#### [Records for processing]
┌────────

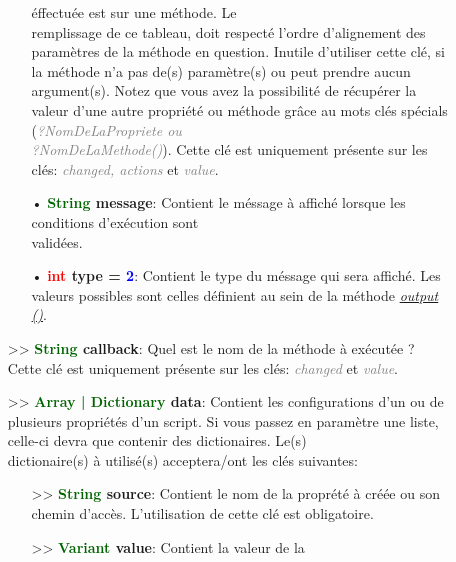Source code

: \documentclass[a4paper, 11pt]{article}
\begin{document}
\begin{description}
\begin{itemize}
\begin{itemize}
		    	éffectuée est sur une méthode. Le \\remplissage de ce tableau, doit respecté l'ordre 
		    	d'alignement des paramètres de la méthode en question. Inutile d'utiliser cette clé, si la 
		    	méthode n'a pas de(s) paramètre(s) ou peut prendre aucun argument(s). Notez que vous avez la 
		    	possibilité de récupérer la valeur d'une autre propriété ou méthode grâce au mots clés 
		    	spécials (\textit{\textcolor {gray}{?NomDeLaPropriete ou \\?NomDeLaMethode()}}). Cette clé 
		    	est uniquement présente sur les clés: \textit{\textcolor {gray}{changed, actions}} et 
		    	\textit{\textcolor {gray}{value}}.\\
		    	\item[• \textbf{\textcolor{darkgreen}{String} message}:] Contient le méssage à affiché 
		    	lorsque les conditions d'exécution sont \\validées.\\
		    	\item[• \textbf{\textcolor{red}{int} type = \textcolor{blue}{2}}:] Contient le type du 
		    	méssage qui sera affiché. Les valeurs possibles sont celles définient au sein de la méthode 
		    	\textit{\textcolor {blue}{\hyperlink{output}{output ()}}}.\\
		    \end{itemize}
		    \item[>> \textbf{\textcolor{darkgreen}{String} callback}:] Quel est le nom de la méthode à 
		    exécutée ? Cette clé est uniquement présente sur les clés: \textit{\textcolor {gray}{changed}} 
		    et \textit{\textcolor {gray}{value}}.\\
		\end{itemize}
		\begin{itemize}
			\item[>> \textbf{\textcolor{darkgreen}{Array | Dictionary} data}:] Contient les configurations
			d'un ou de plusieurs propriétés d'un script. Si vous passez en paramètre une liste, celle-ci 
			devra que contenir des dictionaires. Le(s) \\dictionaire(s) à utilisé(s) acceptera/ont les clés 
			suivantes:
			\begin{itemize}
				\item[>> \textbf{\textcolor{darkgreen}{String} source}:] Contient le nom de la proprété à 
				créée ou son chemin d'accès. L'utilisation de cette clé est obligatoire.\\
				\item[>> \textbf{\textcolor{darkgreen}{Variant} value}:] Contient la valeur de la 

\end{itemize}
\end{itemize}
\end{description}
\end{document}
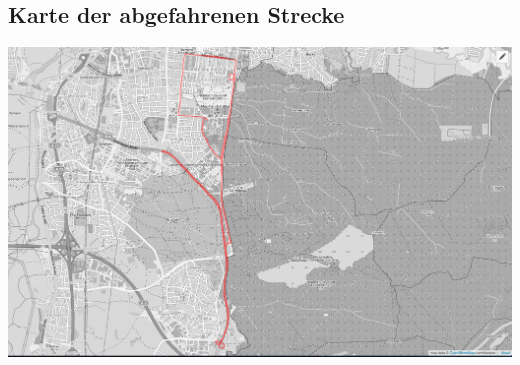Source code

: \subsection*{Karte der abgefahrenen Strecke}
\begin{frame}
	\includegraphics[width=\textwidth]{images/3/karte.png}
\end{frame}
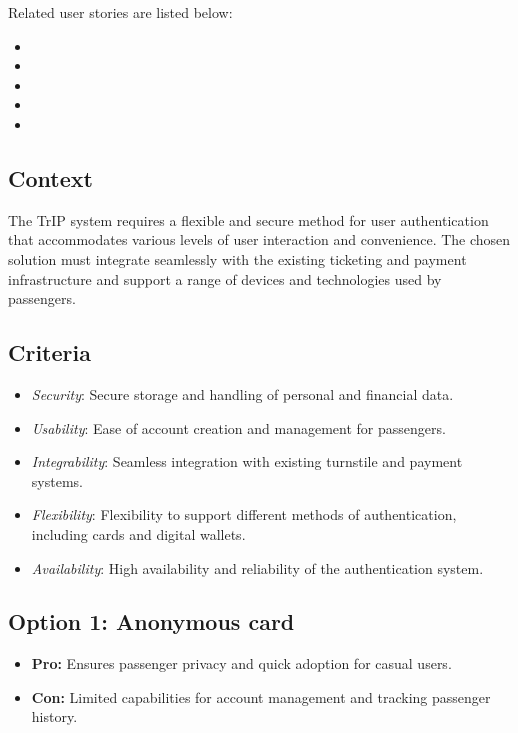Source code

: Related user stories are listed below:
\begin{itemize}[noitemsep]
    \item \userStoryOne
    \item \userStoryFour
    \item \userStoryTwelve
    \item \userStoryEighteen
    \item \userStoryTwentySix
\end{itemize}

\subsection*{Context}
The TrIP system requires a flexible and secure method for user authentication that accommodates various levels of user interaction and convenience. The chosen solution must integrate seamlessly with the existing ticketing and payment infrastructure and support a range of devices and technologies used by passengers.

\subsection*{Criteria}
\begin{itemize}[noitemsep]
    \item \textit{Security}: Secure storage and handling of personal and financial data.
    \item \textit{Usability}: Ease of account creation and management for passengers.
    \item \textit{Integrability}: Seamless integration with existing turnstile and payment systems.
    \item \textit{Flexibility}: Flexibility to support different methods of authentication, including cards and digital wallets.
    \item \textit{Availability}: High availability and reliability of the authentication system.
\end{itemize}

\subsection*{Option 1: Anonymous card}
\begin{itemize}
    \item \textbf{Pro:} Ensures passenger privacy and quick adoption for casual users.
    \item \textbf{Con:} Limited capabilities for account management and tracking passenger history.
\end{itemize}

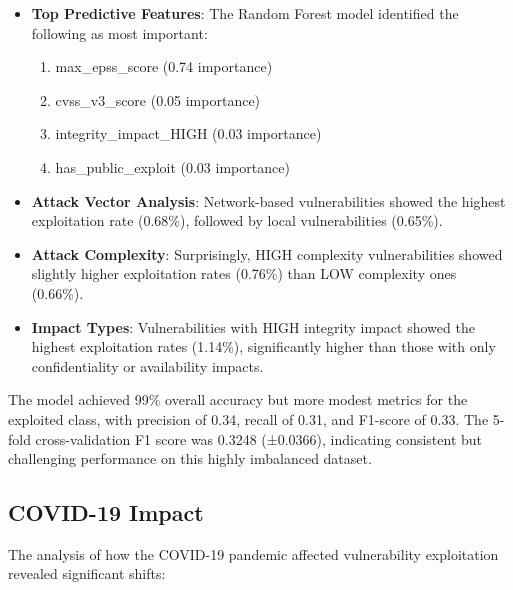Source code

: \documentclass[runningheads]{llncs}
\begin{document}
\begin{itemize}
    \item \textbf{Top Predictive Features}: The Random Forest model identified the following as most important:
    \begin{enumerate}
        \item max\_epss\_score (0.74 importance)
        \item cvss\_v3\_score (0.05 importance)
        \item integrity\_impact\_HIGH (0.03 importance)
        \item has\_public\_exploit (0.03 importance)
    \end{enumerate}
    
    \item \textbf{Attack Vector Analysis}: Network-based vulnerabilities showed the highest exploitation rate (0.68\%), followed by local vulnerabilities (0.65\%).
    
    \item \textbf{Attack Complexity}: Surprisingly, HIGH complexity vulnerabilities showed slightly higher exploitation rates (0.76\%) than LOW complexity ones (0.66\%).
    
    \item \textbf{Impact Types}: Vulnerabilities with HIGH integrity impact showed the highest exploitation rates (1.14\%), significantly higher than those with only confidentiality or availability impacts.
\end{itemize}

The model achieved 99\% overall accuracy but more modest metrics for the exploited class, with precision of 0.34, recall of 0.31, and F1-score of 0.33. The 5-fold cross-validation F1 score was 0.3248 (±0.0366), indicating consistent but challenging performance on this highly imbalanced dataset.

\subsection{COVID-19 Impact}
The analysis of how the COVID-19 pandemic affected vulnerability exploitation revealed significant shifts:
\end{document}
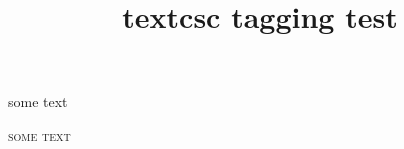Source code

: \documentclass{article}
\title{textcsc tagging test}
\begin{document}
some text

\textsc{some text}

\end{document}
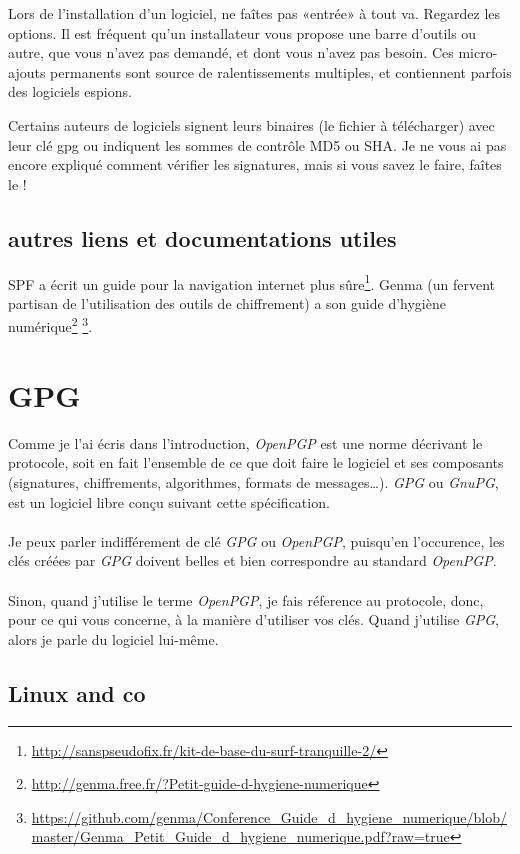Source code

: Lors de l'installation d'un logiciel, ne faîtes pas «entrée» à tout va.
Regardez les options. Il est fréquent qu'un installateur vous propose
une barre d'outils ou autre, que vous n'avez pas demandé, et dont vous
n'avez pas besoin. Ces micro-ajouts permanents sont source de
ralentissements multiples, et contiennent parfois des logiciels espions.

Certains auteurs de logiciels signent leurs binaires (le fichier à
télécharger) avec leur clé gpg ou indiquent les sommes de contrôle MD5
ou SHA. Je ne vous ai pas encore expliqué comment vérifier les
signatures, mais si vous savez le faire, faîtes le !

\subsection{autres liens et documentations utiles}

SPF a écrit un guide pour la navigation internet plus sûre\footnote{\url{http://sanspseudofix.fr/kit-de-base-du-surf-tranquille-2/}}.
Genma (un fervent partisan de l'utilisation des outils de chiffrement) a son guide d'hygiène numérique\footnote{\url{http://genma.free.fr/?Petit-guide-d-hygiene-numerique}} \footnote{\url{https://github.com/genma/Conference_Guide_d_hygiene_numerique/blob/master/Genma_Petit_Guide_d_hygiene_numerique.pdf?raw=true}}.

\section{GPG}\label{gpg}

Comme je l'ai écris dans l'introduction, \emph{OpenPGP} est une norme décrivant le protocole, soit en fait l'ensemble de ce que doit faire le logiciel et ses composants (signatures, chiffrements, algorithmes, formats de messages…). \emph{GPG} ou \emph{GnuPG}, est un logiciel libre conçu suivant cette spécification.\\
\\
Je peux parler indifférement de clé \emph{GPG} ou \emph{OpenPGP}, puisqu'en l'occurence, les clés créées par \emph{GPG} doivent belles et bien correspondre au standard \emph{OpenPGP}.\\
\\
Sinon, quand j'utilise le terme \emph{OpenPGP}, je fais réference au protocole, donc, pour ce qui vous concerne, à la manière d'utiliser vos clés. Quand j'utilise \emph{GPG}, alors je parle du logiciel lui-même.

\subsection{Linux and co}\label{linux-and-co}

└────────

#### [Your assignment]
In the copy, include every line of the records exactly and none of the images.

#### [Response to the exercise]
Source code

: \documentclass[a4paper, 11pt]{article}
\begin{document}
\begin{description}
\begin{itemize}
\begin{itemize}
		    	éffectuée est sur une méthode. Le \\remplissage de ce tableau, doit respecté l'ordre 
		    	d'alignement des paramètres de la méthode en question. Inutile d'utiliser cette clé, si la 
		    	méthode n'a pas de(s) paramètre(s) ou peut prendre aucun argument(s). Notez que vous avez la 
		    	possibilité de récupérer la valeur d'une autre propriété ou méthode grâce au mots clés 
		    	spécials (\textit{\textcolor {gray}{?NomDeLaPropriete ou \\?NomDeLaMethode()}}). Cette clé 
		    	est uniquement présente sur les clés: \textit{\textcolor {gray}{changed, actions}} et 
		    	\textit{\textcolor {gray}{value}}.\\
		    	\item[• \textbf{\textcolor{darkgreen}{String} message}:] Contient le méssage à affiché 
		    	lorsque les conditions d'exécution sont \\validées.\\
		    	\item[• \textbf{\textcolor{red}{int} type = \textcolor{blue}{2}}:] Contient le type du 
		    	méssage qui sera affiché. Les valeurs possibles sont celles définient au sein de la méthode 
		    	\textit{\textcolor {blue}{\hyperlink{output}{output ()}}}.\\
		    \end{itemize}
		    \item[>> \textbf{\textcolor{darkgreen}{String} callback}:] Quel est le nom de la méthode à 
		    exécutée ? Cette clé est uniquement présente sur les clés: \textit{\textcolor {gray}{changed}} 
		    et \textit{\textcolor {gray}{value}}.\\
		\end{itemize}
		\begin{itemize}
			\item[>> \textbf{\textcolor{darkgreen}{Array | Dictionary} data}:] Contient les configurations
			d'un ou de plusieurs propriétés d'un script. Si vous passez en paramètre une liste, celle-ci 
			devra que contenir des dictionaires. Le(s) \\dictionaire(s) à utilisé(s) acceptera/ont les clés 
			suivantes:
			\begin{itemize}
				\item[>> \textbf{\textcolor{darkgreen}{String} source}:] Contient le nom de la proprété à 
				créée ou son chemin d'accès. L'utilisation de cette clé est obligatoire.\\
				\item[>> \textbf{\textcolor{darkgreen}{Variant} value}:] Contient la valeur de la 

\end{itemize}
\end{itemize}
\end{description}
\end{document}
Source code

: \subsection*{Karte der abgefahrenen Strecke}
\begin{frame}
	\includegraphics[width=\textwidth]{images/3/karte.png}
\end{frame}
Source code

: Related user stories are listed below:
\begin{itemize}[noitemsep]
    \item \userStoryOne
    \item \userStoryFour
    \item \userStoryTwelve
    \item \userStoryEighteen
    \item \userStoryTwentySix
\end{itemize}

\subsection*{Context}
The TrIP system requires a flexible and secure method for user authentication that accommodates various levels of user interaction and convenience. The chosen solution must integrate seamlessly with the existing ticketing and payment infrastructure and support a range of devices and technologies used by passengers.

\subsection*{Criteria}
\begin{itemize}[noitemsep]
    \item \textit{Security}: Secure storage and handling of personal and financial data.
    \item \textit{Usability}: Ease of account creation and management for passengers.
    \item \textit{Integrability}: Seamless integration with existing turnstile and payment systems.
    \item \textit{Flexibility}: Flexibility to support different methods of authentication, including cards and digital wallets.
    \item \textit{Availability}: High availability and reliability of the authentication system.
\end{itemize}

\subsection*{Option 1: Anonymous card}
\begin{itemize}
    \item \textbf{Pro:} Ensures passenger privacy and quick adoption for casual users.
    \item \textbf{Con:} Limited capabilities for account management and tracking passenger history.
\end{itemize}

Source code

: \documentclass[runningheads]{llncs}
\begin{document}
\begin{itemize}
    \item \textbf{Top Predictive Features}: The Random Forest model identified the following as most important:
    \begin{enumerate}
        \item max\_epss\_score (0.74 importance)
        \item cvss\_v3\_score (0.05 importance)
        \item integrity\_impact\_HIGH (0.03 importance)
        \item has\_public\_exploit (0.03 importance)
    \end{enumerate}
    
    \item \textbf{Attack Vector Analysis}: Network-based vulnerabilities showed the highest exploitation rate (0.68\%), followed by local vulnerabilities (0.65\%).
    
    \item \textbf{Attack Complexity}: Surprisingly, HIGH complexity vulnerabilities showed slightly higher exploitation rates (0.76\%) than LOW complexity ones (0.66\%).
    
    \item \textbf{Impact Types}: Vulnerabilities with HIGH integrity impact showed the highest exploitation rates (1.14\%), significantly higher than those with only confidentiality or availability impacts.
\end{itemize}

The model achieved 99\% overall accuracy but more modest metrics for the exploited class, with precision of 0.34, recall of 0.31, and F1-score of 0.33. The 5-fold cross-validation F1 score was 0.3248 (±0.0366), indicating consistent but challenging performance on this highly imbalanced dataset.

\subsection{COVID-19 Impact}
The analysis of how the COVID-19 pandemic affected vulnerability exploitation revealed significant shifts:
\end{document}
Source code

: \documentclass{article}
\title{textcsc tagging test}
\begin{document}
some text

\textsc{some text}

\end{document}
Source code

: Lors de l'installation d'un logiciel, ne faîtes pas «entrée» à tout va.
Regardez les options. Il est fréquent qu'un installateur vous propose
une barre d'outils ou autre, que vous n'avez pas demandé, et dont vous
n'avez pas besoin. Ces micro-ajouts permanents sont source de
ralentissements multiples, et contiennent parfois des logiciels espions.

Certains auteurs de logiciels signent leurs binaires (le fichier à
télécharger) avec leur clé gpg ou indiquent les sommes de contrôle MD5
ou SHA. Je ne vous ai pas encore expliqué comment vérifier les
signatures, mais si vous savez le faire, faîtes le !

\subsection{autres liens et documentations utiles}

SPF a écrit un guide pour la navigation internet plus sûre\footnote{\url{http://sanspseudofix.fr/kit-de-base-du-surf-tranquille-2/}}.
Genma (un fervent partisan de l'utilisation des outils de chiffrement) a son guide d'hygiène numérique\footnote{\url{http://genma.free.fr/?Petit-guide-d-hygiene-numerique}} \footnote{\url{https://github.com/genma/Conference_Guide_d_hygiene_numerique/blob/master/Genma_Petit_Guide_d_hygiene_numerique.pdf?raw=true}}.

\section{GPG}\label{gpg}

Comme je l'ai écris dans l'introduction, \emph{OpenPGP} est une norme décrivant le protocole, soit en fait l'ensemble de ce que doit faire le logiciel et ses composants (signatures, chiffrements, algorithmes, formats de messages…). \emph{GPG} ou \emph{GnuPG}, est un logiciel libre conçu suivant cette spécification.\\
\\
Je peux parler indifférement de clé \emph{GPG} ou \emph{OpenPGP}, puisqu'en l'occurence, les clés créées par \emph{GPG} doivent belles et bien correspondre au standard \emph{OpenPGP}.\\
\\
Sinon, quand j'utilise le terme \emph{OpenPGP}, je fais réference au protocole, donc, pour ce qui vous concerne, à la manière d'utiliser vos clés. Quand j'utilise \emph{GPG}, alors je parle du logiciel lui-même.

\subsection{Linux and co}\label{linux-and-co}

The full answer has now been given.